The reef is not one visual environment. It is several, layered on top of each other, each accessible only to the eyes that evolved to read it. You are diving inside the most visually complex environment on Earth, perceiving a fraction of what is actually there.
This moment — switching on a torch and watching the reef ignite — is one that every diver has had and almost none have fully understood. You are not revealing the reef. You are visiting it with foreign light. The reef was always this colourful. The ocean simply holds those colours in darkness, in the specific wavelength-depleted light that every animal there evolved inside.
Your torch is not part of their world. It is a gift to yours.
The next time you descend, watch the red leave. It goes at five metres — not all at once, but fading, the warm wavelengths bleeding out of the world gradually as you go deeper. Watch orange follow at ten metres. Watch the world simplify toward the blue that will persist all the way to the floor of the photic zone.

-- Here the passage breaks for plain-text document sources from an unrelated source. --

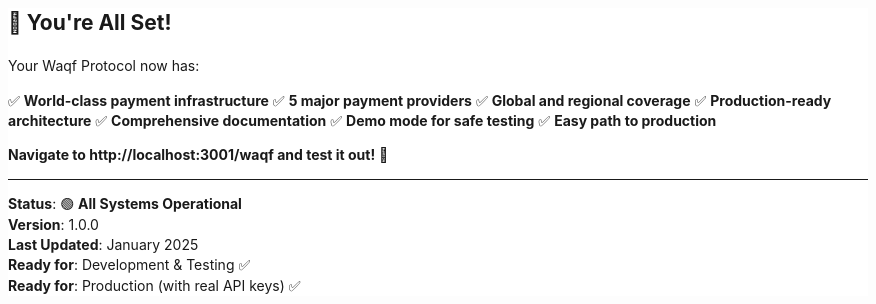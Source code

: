 ## 🎊 You're All Set!

Your Waqf Protocol now has:

✅ **World-class payment infrastructure**
✅ **5 major payment providers**
✅ **Global and regional coverage**
✅ **Production-ready architecture**
✅ **Comprehensive documentation**
✅ **Demo mode for safe testing**
✅ **Easy path to production**

**Navigate to http://localhost:3001/waqf and test it out!** 🚀

---

**Status**: 🟢 **All Systems Operational**  
**Version**: 1.0.0  
**Last Updated**: January 2025  
**Ready for**: Development & Testing ✅  
**Ready for**: Production (with real API keys) ✅
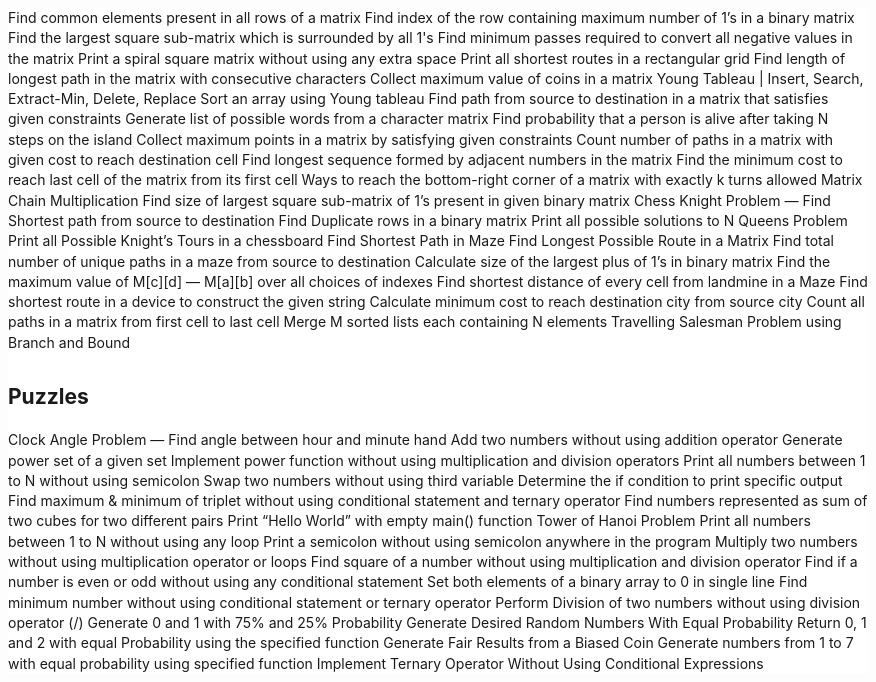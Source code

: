 Find common elements present in all rows of a matrix
Find index of the row containing maximum number of 1’s in a binary matrix
Find the largest square sub-matrix which is surrounded by all 1's
Find minimum passes required to convert all negative values in the matrix
Print a spiral square matrix without using any extra space
Print all shortest routes in a rectangular grid
Find length of longest path in the matrix with consecutive characters
Collect maximum value of coins in a matrix
Young Tableau | Insert, Search, Extract-Min, Delete, Replace
Sort an array using Young tableau
Find path from source to destination in a matrix that satisfies given constraints
Generate list of possible words from a character matrix
Find probability that a person is alive after taking N steps on the island
Collect maximum points in a matrix by satisfying given constraints
Count number of paths in a matrix with given cost to reach destination cell
Find longest sequence formed by adjacent numbers in the matrix
Find the minimum cost to reach last cell of the matrix from its first cell
Ways to reach the bottom-right corner of a matrix with exactly k turns allowed
Matrix Chain Multiplication
Find size of largest square sub-matrix of 1’s present in given binary matrix
Chess Knight Problem — Find Shortest path from source to destination
Find Duplicate rows in a binary matrix
Print all possible solutions to N Queens Problem
Print all Possible Knight’s Tours in a chessboard
Find Shortest Path in Maze
Find Longest Possible Route in a Matrix
Find total number of unique paths in a maze from source to destination
Calculate size of the largest plus of 1’s in binary matrix
Find the maximum value of M[c][d] — M[a][b] over all choices of indexes
Find shortest distance of every cell from landmine in a Maze
Find shortest route in a device to construct the given string
Calculate minimum cost to reach destination city from source city
Count all paths in a matrix from first cell to last cell
Merge M sorted lists each containing N elements
Travelling Salesman Problem using Branch and Bound

## Puzzles

Clock Angle Problem — Find angle between hour and minute hand
Add two numbers without using addition operator
Generate power set of a given set
Implement power function without using multiplication and division operators
Print all numbers between 1 to N without using semicolon
Swap two numbers without using third variable
Determine the if condition to print specific output
Find maximum & minimum of triplet without using conditional statement and ternary operator
Find numbers represented as sum of two cubes for two different pairs
Print “Hello World” with empty main() function
Tower of Hanoi Problem
Print all numbers between 1 to N without using any loop
Print a semicolon without using semicolon anywhere in the program
Multiply two numbers without using multiplication operator or loops
Find square of a number without using multiplication and division operator
Find if a number is even or odd without using any conditional statement
Set both elements of a binary array to 0 in single line
Find minimum number without using conditional statement or ternary operator
Perform Division of two numbers without using division operator (/)
Generate 0 and 1 with 75% and 25% Probability
Generate Desired Random Numbers With Equal Probability
Return 0, 1 and 2 with equal Probability using the specified function
Generate Fair Results from a Biased Coin
Generate numbers from 1 to 7 with equal probability using specified function
Implement Ternary Operator Without Using Conditional Expressions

At twenty metres, switch off your torch for sixty seconds. What you see — the blue-rendered reef, the colours muted and shifted — is not the impoverished version of the reef. It is the real version. The full-spectrum view your torch provides is the exception. The blue is the rule.
Every nudibranch that appears grey in that blue light carries pigments evolved across millions of years for a specific visual purpose — camouflage, warning, species recognition — in this exact light. Every fish that looks dull carries markings that another fish with different photoreceptors reads as clearly as text.
Every dive you have ever done has been inside a light environment your eye was never designed for. The reef adapted to that light across hundreds of millions of years. You have been visiting it with foreign eyes. What you have seen is extraordinary. What the reef actually contains is more extraordinary still.